Jenő Jandó (; born 1 February 1952) is a Hungarian pianist and Professor of the Franz Liszt Academy of Music in Budapest, Hungary.

Background and education
Jandó studied piano at the Liszt Academy with Katalin Nemes and Pál Kadosa, later going on to win many major international piano competitions, including the Georges Cziffra and Ciani Piano Competitions. However, his professional career began when he took third prize at the Beethoven Piano Competition at the age of 18. He was also the winner of the 1973 Hungarian Piano Concours and took first prize in the chamber music category at the Sydney International Piano Competition in 1977.

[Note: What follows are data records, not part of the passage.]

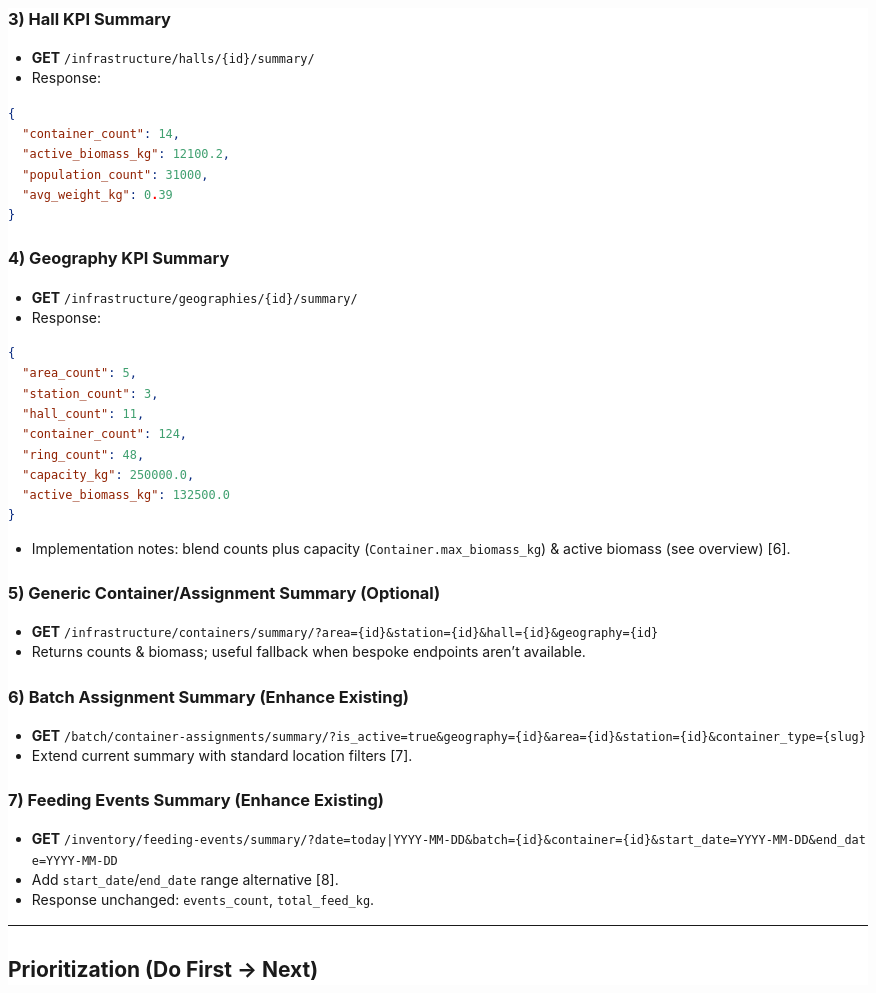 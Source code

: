 ### 3) Hall KPI Summary

* **GET** `/infrastructure/halls/{id}/summary/`  
* Response:
```json
{
  "container_count": 14,
  "active_biomass_kg": 12100.2,
  "population_count": 31000,
  "avg_weight_kg": 0.39
}
```

### 4) Geography KPI Summary

* **GET** `/infrastructure/geographies/{id}/summary/`  
* Response:
```json
{
  "area_count": 5,
  "station_count": 3,
  "hall_count": 11,
  "container_count": 124,
  "ring_count": 48,
  "capacity_kg": 250000.0,
  "active_biomass_kg": 132500.0
}
```
* Implementation notes: blend counts plus capacity (`Container.max_biomass_kg`) & active biomass (see overview) [6].

### 5) Generic Container/Assignment Summary (Optional)

* **GET** `/infrastructure/containers/summary/?area={id}&station={id}&hall={id}&geography={id}`  
* Returns counts & biomass; useful fallback when bespoke endpoints aren’t available.

### 6) Batch Assignment Summary (Enhance Existing)

* **GET** `/batch/container-assignments/summary/?is_active=true&geography={id}&area={id}&station={id}&container_type={slug}`  
* Extend current summary with standard location filters [7].

### 7) Feeding Events Summary (Enhance Existing)

* **GET** `/inventory/feeding-events/summary/?date=today|YYYY-MM-DD&batch={id}&container={id}&start_date=YYYY-MM-DD&end_date=YYYY-MM-DD`  
* Add `start_date`/`end_date` range alternative [8].  
* Response unchanged: `events_count`, `total_feed_kg`.

---

## Prioritization (Do First → Next)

Solo and collaborative pianist
Jandó enjoys being both a solo and collaborative artist, as shown by his recordings, ranging from a complete recording of the Beethoven sonatas to Schubert's 'Trout' Quintet and Beethoven's 'Ghost' and 'Archduke' piano trios.

As a collaborative pianist, Jenő Jandó has worked with Takako Nishizaki in recordings of the Beethoven, Franck, Grieg violin sonatas, the complete Schubert sonatas, and the Mozart sonatas for Naxos Records, some of which are highly ranked by The Penguin Guide to Recorded Classical Music. His style of collaborating also shows itself in Kodály's Cello Sonata (Op. 4), as well as in a more recent recording of Dohnányi cello sonatas, in partnership with Maria Kliegel.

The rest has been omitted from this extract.